## WHAT YOU WILL DO
Copy all of the records exactly.

━━━━━ RECORDS SHOWN ━━━━━

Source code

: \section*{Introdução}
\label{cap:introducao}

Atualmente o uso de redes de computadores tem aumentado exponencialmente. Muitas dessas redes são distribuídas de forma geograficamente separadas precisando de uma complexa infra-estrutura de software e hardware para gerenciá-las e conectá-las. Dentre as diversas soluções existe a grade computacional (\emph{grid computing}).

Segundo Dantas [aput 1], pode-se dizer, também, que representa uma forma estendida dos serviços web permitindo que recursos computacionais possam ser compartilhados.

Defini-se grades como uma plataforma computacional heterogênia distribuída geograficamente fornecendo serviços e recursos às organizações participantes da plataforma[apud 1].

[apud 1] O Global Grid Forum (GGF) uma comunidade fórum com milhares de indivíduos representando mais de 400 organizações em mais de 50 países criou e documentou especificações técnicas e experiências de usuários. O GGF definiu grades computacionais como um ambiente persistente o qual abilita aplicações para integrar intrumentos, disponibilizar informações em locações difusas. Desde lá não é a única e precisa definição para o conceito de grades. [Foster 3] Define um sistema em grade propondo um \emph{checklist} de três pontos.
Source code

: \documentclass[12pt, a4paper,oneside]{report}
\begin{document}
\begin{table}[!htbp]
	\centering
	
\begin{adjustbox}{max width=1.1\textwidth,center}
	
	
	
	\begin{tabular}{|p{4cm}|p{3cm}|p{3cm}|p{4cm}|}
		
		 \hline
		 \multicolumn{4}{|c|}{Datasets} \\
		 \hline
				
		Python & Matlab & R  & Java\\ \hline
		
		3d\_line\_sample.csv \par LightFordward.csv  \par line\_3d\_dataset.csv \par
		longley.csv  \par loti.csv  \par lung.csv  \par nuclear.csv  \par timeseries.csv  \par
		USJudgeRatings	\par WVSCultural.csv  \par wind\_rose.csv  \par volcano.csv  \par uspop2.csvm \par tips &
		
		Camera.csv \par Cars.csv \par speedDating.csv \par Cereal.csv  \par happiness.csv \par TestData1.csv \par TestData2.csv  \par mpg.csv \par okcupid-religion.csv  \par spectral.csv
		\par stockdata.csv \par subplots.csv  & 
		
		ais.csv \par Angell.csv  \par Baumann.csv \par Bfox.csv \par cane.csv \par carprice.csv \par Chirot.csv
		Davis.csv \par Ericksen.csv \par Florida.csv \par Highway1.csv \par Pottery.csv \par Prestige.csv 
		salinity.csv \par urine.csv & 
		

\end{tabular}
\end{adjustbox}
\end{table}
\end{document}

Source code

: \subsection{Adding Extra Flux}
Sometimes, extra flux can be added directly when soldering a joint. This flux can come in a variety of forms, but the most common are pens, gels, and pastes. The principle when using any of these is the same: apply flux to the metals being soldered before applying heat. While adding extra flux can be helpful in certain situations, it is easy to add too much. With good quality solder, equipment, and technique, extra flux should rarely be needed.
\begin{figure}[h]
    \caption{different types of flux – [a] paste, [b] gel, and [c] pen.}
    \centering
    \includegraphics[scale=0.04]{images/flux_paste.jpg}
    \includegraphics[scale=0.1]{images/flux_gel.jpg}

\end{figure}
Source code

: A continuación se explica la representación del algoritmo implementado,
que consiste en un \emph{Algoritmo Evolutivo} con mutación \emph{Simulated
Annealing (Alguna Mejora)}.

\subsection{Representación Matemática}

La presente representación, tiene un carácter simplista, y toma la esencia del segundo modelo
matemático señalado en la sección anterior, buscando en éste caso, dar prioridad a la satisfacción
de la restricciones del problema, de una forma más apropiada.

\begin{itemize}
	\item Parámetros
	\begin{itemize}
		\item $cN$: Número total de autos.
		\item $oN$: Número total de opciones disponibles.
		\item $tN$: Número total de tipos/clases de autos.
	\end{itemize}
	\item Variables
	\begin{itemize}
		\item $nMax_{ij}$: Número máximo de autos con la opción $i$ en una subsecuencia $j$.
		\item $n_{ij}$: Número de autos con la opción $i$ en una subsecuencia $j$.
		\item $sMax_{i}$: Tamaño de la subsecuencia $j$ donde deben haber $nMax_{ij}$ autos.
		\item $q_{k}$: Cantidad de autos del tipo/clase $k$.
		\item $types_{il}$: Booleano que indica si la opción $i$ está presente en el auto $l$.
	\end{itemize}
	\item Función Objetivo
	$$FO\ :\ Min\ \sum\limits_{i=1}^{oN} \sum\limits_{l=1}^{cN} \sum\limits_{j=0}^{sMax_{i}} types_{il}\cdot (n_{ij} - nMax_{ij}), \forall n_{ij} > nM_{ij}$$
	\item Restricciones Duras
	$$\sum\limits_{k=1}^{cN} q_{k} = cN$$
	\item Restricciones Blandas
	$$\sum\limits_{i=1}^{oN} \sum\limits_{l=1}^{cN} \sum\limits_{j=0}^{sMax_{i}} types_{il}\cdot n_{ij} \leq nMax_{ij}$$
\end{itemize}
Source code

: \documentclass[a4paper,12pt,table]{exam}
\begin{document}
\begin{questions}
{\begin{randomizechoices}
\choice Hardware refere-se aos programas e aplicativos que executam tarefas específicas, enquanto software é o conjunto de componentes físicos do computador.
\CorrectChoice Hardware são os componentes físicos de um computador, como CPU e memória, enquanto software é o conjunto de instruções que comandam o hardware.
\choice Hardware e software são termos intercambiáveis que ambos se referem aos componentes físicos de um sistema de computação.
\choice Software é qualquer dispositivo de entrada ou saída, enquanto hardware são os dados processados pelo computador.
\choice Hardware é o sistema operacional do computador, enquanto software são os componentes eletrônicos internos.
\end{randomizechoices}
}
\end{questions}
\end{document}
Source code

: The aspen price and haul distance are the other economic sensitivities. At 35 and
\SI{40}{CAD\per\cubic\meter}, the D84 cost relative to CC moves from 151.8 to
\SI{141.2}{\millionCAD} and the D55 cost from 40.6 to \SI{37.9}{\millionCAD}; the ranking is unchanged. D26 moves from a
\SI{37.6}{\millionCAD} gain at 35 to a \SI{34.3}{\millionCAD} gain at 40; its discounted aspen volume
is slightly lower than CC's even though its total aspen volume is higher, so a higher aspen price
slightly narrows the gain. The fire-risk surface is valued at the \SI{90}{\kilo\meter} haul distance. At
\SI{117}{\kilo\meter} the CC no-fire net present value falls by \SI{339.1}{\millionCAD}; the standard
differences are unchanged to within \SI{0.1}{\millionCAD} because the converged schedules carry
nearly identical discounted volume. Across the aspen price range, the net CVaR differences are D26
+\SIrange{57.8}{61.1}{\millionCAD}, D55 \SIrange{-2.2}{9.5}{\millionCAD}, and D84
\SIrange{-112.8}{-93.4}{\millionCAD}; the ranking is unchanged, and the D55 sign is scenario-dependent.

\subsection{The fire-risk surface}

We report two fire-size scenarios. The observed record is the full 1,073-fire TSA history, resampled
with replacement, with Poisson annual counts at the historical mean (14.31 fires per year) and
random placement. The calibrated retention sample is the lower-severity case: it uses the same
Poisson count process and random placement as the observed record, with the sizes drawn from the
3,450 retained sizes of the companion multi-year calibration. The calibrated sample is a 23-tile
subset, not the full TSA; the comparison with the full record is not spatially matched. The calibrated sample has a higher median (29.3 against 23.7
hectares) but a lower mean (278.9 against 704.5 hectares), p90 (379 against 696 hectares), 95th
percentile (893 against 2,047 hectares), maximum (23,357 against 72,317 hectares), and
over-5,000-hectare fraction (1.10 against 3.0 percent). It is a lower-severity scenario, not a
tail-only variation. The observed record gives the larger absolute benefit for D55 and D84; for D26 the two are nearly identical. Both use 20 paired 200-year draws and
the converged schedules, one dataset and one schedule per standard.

━━━━━

## TASK RESPONSE
Source code

: \section*{Introdução}
\label{cap:introducao}

Atualmente o uso de redes de computadores tem aumentado exponencialmente. Muitas dessas redes são distribuídas de forma geograficamente separadas precisando de uma complexa infra-estrutura de software e hardware para gerenciá-las e conectá-las. Dentre as diversas soluções existe a grade computacional (\emph{grid computing}).

Segundo Dantas [aput 1], pode-se dizer, também, que representa uma forma estendida dos serviços web permitindo que recursos computacionais possam ser compartilhados.

Defini-se grades como uma plataforma computacional heterogênia distribuída geograficamente fornecendo serviços e recursos às organizações participantes da plataforma[apud 1].

[apud 1] O Global Grid Forum (GGF) uma comunidade fórum com milhares de indivíduos representando mais de 400 organizações em mais de 50 países criou e documentou especificações técnicas e experiências de usuários. O GGF definiu grades computacionais como um ambiente persistente o qual abilita aplicações para integrar intrumentos, disponibilizar informações em locações difusas. Desde lá não é a única e precisa definição para o conceito de grades. [Foster 3] Define um sistema em grade propondo um \emph{checklist} de três pontos.
Source code

: \documentclass[12pt, a4paper,oneside]{report}
\begin{document}
\begin{table}[!htbp]
	\centering
	
\begin{adjustbox}{max width=1.1\textwidth,center}
	
	
	
	\begin{tabular}{|p{4cm}|p{3cm}|p{3cm}|p{4cm}|}
		
		 \hline
		 \multicolumn{4}{|c|}{Datasets} \\
		 \hline
				
		Python & Matlab & R  & Java\\ \hline
		
		3d\_line\_sample.csv \par LightFordward.csv  \par line\_3d\_dataset.csv \par
		longley.csv  \par loti.csv  \par lung.csv  \par nuclear.csv  \par timeseries.csv  \par
		USJudgeRatings	\par WVSCultural.csv  \par wind\_rose.csv  \par volcano.csv  \par uspop2.csvm \par tips &
		
		Camera.csv \par Cars.csv \par speedDating.csv \par Cereal.csv  \par happiness.csv \par TestData1.csv \par TestData2.csv  \par mpg.csv \par okcupid-religion.csv  \par spectral.csv
		\par stockdata.csv \par subplots.csv  & 
		
		ais.csv \par Angell.csv  \par Baumann.csv \par Bfox.csv \par cane.csv \par carprice.csv \par Chirot.csv
		Davis.csv \par Ericksen.csv \par Florida.csv \par Highway1.csv \par Pottery.csv \par Prestige.csv 
		salinity.csv \par urine.csv & 
		

\end{tabular}
\end{adjustbox}
\end{table}
\end{document}

Source code

: \subsection{Adding Extra Flux}
Sometimes, extra flux can be added directly when soldering a joint. This flux can come in a variety of forms, but the most common are pens, gels, and pastes. The principle when using any of these is the same: apply flux to the metals being soldered before applying heat. While adding extra flux can be helpful in certain situations, it is easy to add too much. With good quality solder, equipment, and technique, extra flux should rarely be needed.
\begin{figure}[h]
    \caption{different types of flux – [a] paste, [b] gel, and [c] pen.}
    \centering
    \includegraphics[scale=0.04]{images/flux_paste.jpg}
    \includegraphics[scale=0.1]{images/flux_gel.jpg}

\end{figure}
Source code

: A continuación se explica la representación del algoritmo implementado,
que consiste en un \emph{Algoritmo Evolutivo} con mutación \emph{Simulated
Annealing (Alguna Mejora)}.

\subsection{Representación Matemática}

La presente representación, tiene un carácter simplista, y toma la esencia del segundo modelo
matemático señalado en la sección anterior, buscando en éste caso, dar prioridad a la satisfacción
de la restricciones del problema, de una forma más apropiada.

\begin{itemize}
	\item Parámetros
	\begin{itemize}
		\item $cN$: Número total de autos.
		\item $oN$: Número total de opciones disponibles.
		\item $tN$: Número total de tipos/clases de autos.
	\end{itemize}
	\item Variables
	\begin{itemize}
		\item $nMax_{ij}$: Número máximo de autos con la opción $i$ en una subsecuencia $j$.
		\item $n_{ij}$: Número de autos con la opción $i$ en una subsecuencia $j$.
		\item $sMax_{i}$: Tamaño de la subsecuencia $j$ donde deben haber $nMax_{ij}$ autos.
		\item $q_{k}$: Cantidad de autos del tipo/clase $k$.
		\item $types_{il}$: Booleano que indica si la opción $i$ está presente en el auto $l$.
	\end{itemize}
	\item Función Objetivo
	$$FO\ :\ Min\ \sum\limits_{i=1}^{oN} \sum\limits_{l=1}^{cN} \sum\limits_{j=0}^{sMax_{i}} types_{il}\cdot (n_{ij} - nMax_{ij}), \forall n_{ij} > nM_{ij}$$
	\item Restricciones Duras
	$$\sum\limits_{k=1}^{cN} q_{k} = cN$$
	\item Restricciones Blandas
	$$\sum\limits_{i=1}^{oN} \sum\limits_{l=1}^{cN} \sum\limits_{j=0}^{sMax_{i}} types_{il}\cdot n_{ij} \leq nMax_{ij}$$
\end{itemize}
Source code

: \documentclass[a4paper,12pt,table]{exam}
\begin{document}
\begin{questions}
{\begin{randomizechoices}
\choice Hardware refere-se aos programas e aplicativos que executam tarefas específicas, enquanto software é o conjunto de componentes físicos do computador.
\CorrectChoice Hardware são os componentes físicos de um computador, como CPU e memória, enquanto software é o conjunto de instruções que comandam o hardware.
\choice Hardware e software são termos intercambiáveis que ambos se referem aos componentes físicos de um sistema de computação.
\choice Software é qualquer dispositivo de entrada ou saída, enquanto hardware são os dados processados pelo computador.
\choice Hardware é o sistema operacional do computador, enquanto software são os componentes eletrônicos internos.
\end{randomizechoices}
}
\end{questions}
\end{document}
Source code

: The aspen price and haul distance are the other economic sensitivities. At 35 and
\SI{40}{CAD\per\cubic\meter}, the D84 cost relative to CC moves from 151.8 to
\SI{141.2}{\millionCAD} and the D55 cost from 40.6 to \SI{37.9}{\millionCAD}; the ranking is unchanged. D26 moves from a
\SI{37.6}{\millionCAD} gain at 35 to a \SI{34.3}{\millionCAD} gain at 40; its discounted aspen volume
is slightly lower than CC's even though its total aspen volume is higher, so a higher aspen price
slightly narrows the gain. The fire-risk surface is valued at the \SI{90}{\kilo\meter} haul distance. At
\SI{117}{\kilo\meter} the CC no-fire net present value falls by \SI{339.1}{\millionCAD}; the standard
differences are unchanged to within \SI{0.1}{\millionCAD} because the converged schedules carry
nearly identical discounted volume. Across the aspen price range, the net CVaR differences are D26
+\SIrange{57.8}{61.1}{\millionCAD}, D55 \SIrange{-2.2}{9.5}{\millionCAD}, and D84
\SIrange{-112.8}{-93.4}{\millionCAD}; the ranking is unchanged, and the D55 sign is scenario-dependent.

\subsection{The fire-risk surface}

We report two fire-size scenarios. The observed record is the full 1,073-fire TSA history, resampled
with replacement, with Poisson annual counts at the historical mean (14.31 fires per year) and
random placement. The calibrated retention sample is the lower-severity case: it uses the same
Poisson count process and random placement as the observed record, with the sizes drawn from the
3,450 retained sizes of the companion multi-year calibration. The calibrated sample is a 23-tile
subset, not the full TSA; the comparison with the full record is not spatially matched. The calibrated sample has a higher median (29.3 against 23.7
hectares) but a lower mean (278.9 against 704.5 hectares), p90 (379 against 696 hectares), 95th
percentile (893 against 2,047 hectares), maximum (23,357 against 72,317 hectares), and
over-5,000-hectare fraction (1.10 against 3.0 percent). It is a lower-severity scenario, not a
tail-only variation. The observed record gives the larger absolute benefit for D55 and D84; for D26 the two are nearly identical. Both use 20 paired 200-year draws and
the converged schedules, one dataset and one schedule per standard.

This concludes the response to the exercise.